Tuesday, February 16, 2010

Sunday Run

There's been a possibly profound development in this bid to dismantle Spiridon's legacy, but I'm not talking about it, apparently because I harbor the hope that it will blow away, like a cigarette-pack wrapper on the wind (got hit with one of those while walking the other day). So I'll just say that I ran about 10 miles Sunday in San Luis Obispo, which felt at once foreign and familiar. What was I doing there? It was a quick trip down to California for a family function. Flew to San Jose, then piloted Dad's Lexus, mis padres in tow, down U.S. 101, through the southern end of the Santa Clara Valley, then the Salinas Valley and onward past Paso over Cuesta Grade and into San Luis Obispo. A gazillion relatives of mine went to Poly, including three siblings. And my eldest brother, who damn well knows how to smoke a turkey, and his family live in nearby Templeton, but it'd been maybe a quarter century since I'd spent any time right there in SLO town proper.

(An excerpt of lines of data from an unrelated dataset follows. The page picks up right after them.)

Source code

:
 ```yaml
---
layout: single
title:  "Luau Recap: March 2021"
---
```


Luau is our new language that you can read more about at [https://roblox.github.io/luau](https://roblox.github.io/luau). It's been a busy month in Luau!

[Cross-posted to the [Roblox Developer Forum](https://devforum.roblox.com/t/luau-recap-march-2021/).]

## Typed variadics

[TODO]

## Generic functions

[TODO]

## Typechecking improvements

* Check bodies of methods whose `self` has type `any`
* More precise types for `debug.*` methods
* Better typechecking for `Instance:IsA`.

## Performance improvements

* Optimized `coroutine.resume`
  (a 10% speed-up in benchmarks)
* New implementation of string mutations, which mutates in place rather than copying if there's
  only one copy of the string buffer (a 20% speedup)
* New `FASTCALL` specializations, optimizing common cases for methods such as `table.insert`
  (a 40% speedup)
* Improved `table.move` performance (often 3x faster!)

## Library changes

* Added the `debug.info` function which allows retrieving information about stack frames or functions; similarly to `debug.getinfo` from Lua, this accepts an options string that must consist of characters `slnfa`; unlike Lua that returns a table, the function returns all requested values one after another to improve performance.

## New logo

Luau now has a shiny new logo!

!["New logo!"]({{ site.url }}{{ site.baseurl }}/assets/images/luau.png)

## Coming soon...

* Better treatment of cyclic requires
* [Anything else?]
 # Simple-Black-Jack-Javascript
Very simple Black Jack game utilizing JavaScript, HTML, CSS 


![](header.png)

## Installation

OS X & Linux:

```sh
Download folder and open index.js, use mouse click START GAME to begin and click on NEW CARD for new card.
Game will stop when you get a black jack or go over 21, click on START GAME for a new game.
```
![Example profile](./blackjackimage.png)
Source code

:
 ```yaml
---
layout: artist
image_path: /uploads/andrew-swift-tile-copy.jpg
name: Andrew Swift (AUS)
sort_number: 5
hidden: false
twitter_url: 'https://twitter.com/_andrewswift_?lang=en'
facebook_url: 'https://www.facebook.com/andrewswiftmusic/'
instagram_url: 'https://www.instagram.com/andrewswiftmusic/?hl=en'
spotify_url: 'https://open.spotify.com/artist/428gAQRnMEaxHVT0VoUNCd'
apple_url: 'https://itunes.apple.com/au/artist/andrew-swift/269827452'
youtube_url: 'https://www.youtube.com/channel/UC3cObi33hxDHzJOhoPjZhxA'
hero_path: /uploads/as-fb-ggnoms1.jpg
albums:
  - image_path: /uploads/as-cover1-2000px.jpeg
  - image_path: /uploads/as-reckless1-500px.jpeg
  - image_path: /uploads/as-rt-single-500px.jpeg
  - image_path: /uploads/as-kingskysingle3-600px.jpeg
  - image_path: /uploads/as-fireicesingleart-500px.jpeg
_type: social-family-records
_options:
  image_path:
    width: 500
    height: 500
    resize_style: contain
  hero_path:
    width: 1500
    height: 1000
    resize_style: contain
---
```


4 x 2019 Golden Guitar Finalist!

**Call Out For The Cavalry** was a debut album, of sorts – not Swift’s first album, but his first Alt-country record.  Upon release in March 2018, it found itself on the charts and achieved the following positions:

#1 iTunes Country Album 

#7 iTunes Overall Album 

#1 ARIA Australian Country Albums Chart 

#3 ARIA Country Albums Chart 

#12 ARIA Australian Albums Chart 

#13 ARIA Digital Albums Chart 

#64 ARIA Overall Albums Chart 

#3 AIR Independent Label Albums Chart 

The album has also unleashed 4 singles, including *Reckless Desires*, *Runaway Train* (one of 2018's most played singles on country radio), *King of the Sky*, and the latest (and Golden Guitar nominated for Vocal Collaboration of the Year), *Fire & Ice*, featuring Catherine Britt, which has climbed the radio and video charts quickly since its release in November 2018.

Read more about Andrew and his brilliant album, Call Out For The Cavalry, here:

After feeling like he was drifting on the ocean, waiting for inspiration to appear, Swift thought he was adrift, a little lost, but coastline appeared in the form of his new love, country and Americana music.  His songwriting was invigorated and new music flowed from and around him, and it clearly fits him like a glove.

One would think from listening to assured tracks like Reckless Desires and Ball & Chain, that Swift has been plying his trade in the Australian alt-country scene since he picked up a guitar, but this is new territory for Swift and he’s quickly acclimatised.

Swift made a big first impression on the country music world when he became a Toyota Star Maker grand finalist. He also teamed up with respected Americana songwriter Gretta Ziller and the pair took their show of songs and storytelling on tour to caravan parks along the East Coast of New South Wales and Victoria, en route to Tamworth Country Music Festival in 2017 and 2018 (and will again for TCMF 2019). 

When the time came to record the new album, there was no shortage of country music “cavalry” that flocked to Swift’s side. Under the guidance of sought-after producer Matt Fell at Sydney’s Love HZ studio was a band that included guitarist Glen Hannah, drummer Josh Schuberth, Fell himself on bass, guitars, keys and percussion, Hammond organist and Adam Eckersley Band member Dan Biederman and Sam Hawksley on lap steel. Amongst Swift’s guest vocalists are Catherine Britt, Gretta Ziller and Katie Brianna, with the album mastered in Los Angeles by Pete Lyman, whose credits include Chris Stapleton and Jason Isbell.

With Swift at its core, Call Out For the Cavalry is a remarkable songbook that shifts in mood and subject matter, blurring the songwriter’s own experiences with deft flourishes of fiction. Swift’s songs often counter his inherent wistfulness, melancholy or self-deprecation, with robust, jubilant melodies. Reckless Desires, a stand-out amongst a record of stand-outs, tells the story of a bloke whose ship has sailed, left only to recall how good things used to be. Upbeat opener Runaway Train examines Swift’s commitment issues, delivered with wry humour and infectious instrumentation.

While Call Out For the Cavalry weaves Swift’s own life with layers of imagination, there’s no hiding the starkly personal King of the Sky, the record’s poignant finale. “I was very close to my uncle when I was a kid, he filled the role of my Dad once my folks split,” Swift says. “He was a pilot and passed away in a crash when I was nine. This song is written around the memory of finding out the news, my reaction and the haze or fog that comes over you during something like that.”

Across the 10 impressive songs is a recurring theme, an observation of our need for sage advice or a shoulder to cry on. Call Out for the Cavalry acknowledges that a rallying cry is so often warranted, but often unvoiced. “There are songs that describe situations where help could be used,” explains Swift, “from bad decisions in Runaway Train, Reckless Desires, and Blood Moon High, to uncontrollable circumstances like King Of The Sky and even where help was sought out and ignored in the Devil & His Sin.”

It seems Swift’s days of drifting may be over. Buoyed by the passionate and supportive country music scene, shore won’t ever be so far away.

So I took off on my run without much idea of where I was going. It was 8 a.m. on Sunday and the burg was still pretty quiet. The sun was bright and the wind was howling from the northwest, but it wasn't cold. It was gorgeous. The Development That Shall Not Be Named faded from my mind. I went up Monterey Street. I wound my way to the other side of 101 to a preserve. Two people—I was going to say "homeless people" but who knows?—slept right on the path entering the parking lot. The path became a trail and quickly turned up the hill. You can't miss this hill as you drive south through SLO; there's a big M on it, for Madonna. (No, not for the singer; for this.)

The trail was steep and like the trails I mountain-biked in Riverside wayback when, it was ravaged by the cycles of months and months of dry interrupted by big rain: cracks and crevices galore. The ground was hard, though wet and muddy in low spots. The grasses covering the hillsides were green but thin and low. It wouldn't take very many weeks of sunshine to turn them brown. The Brown State. Not as inspiring as Golden State. I powered my way up the grade, passing dogs and their walkers. There was a split in the trail, left heading up to the hill—perhaps another 1,000 feet in elevation gain?—and right skirting fairly level around the base. I so wanted to go higher and almost did but then gave due respect to what horror the downhill might inflict on my ankle/Achilles problem. Oh, shit, I gave it away.

Anyway, I hit nearby Lake Laguna for a mile or two and then headed back to the motel. When I said San Luis felt foreign and familiar I was talking about the sunshine, the light, the texture of the earth, the generosity of the breeze. When I said it felt foreign and familiar I meant that it wasn't Portland at all but was California.

1 comment:

  1. I can picture it, Pete. May That Development blow away.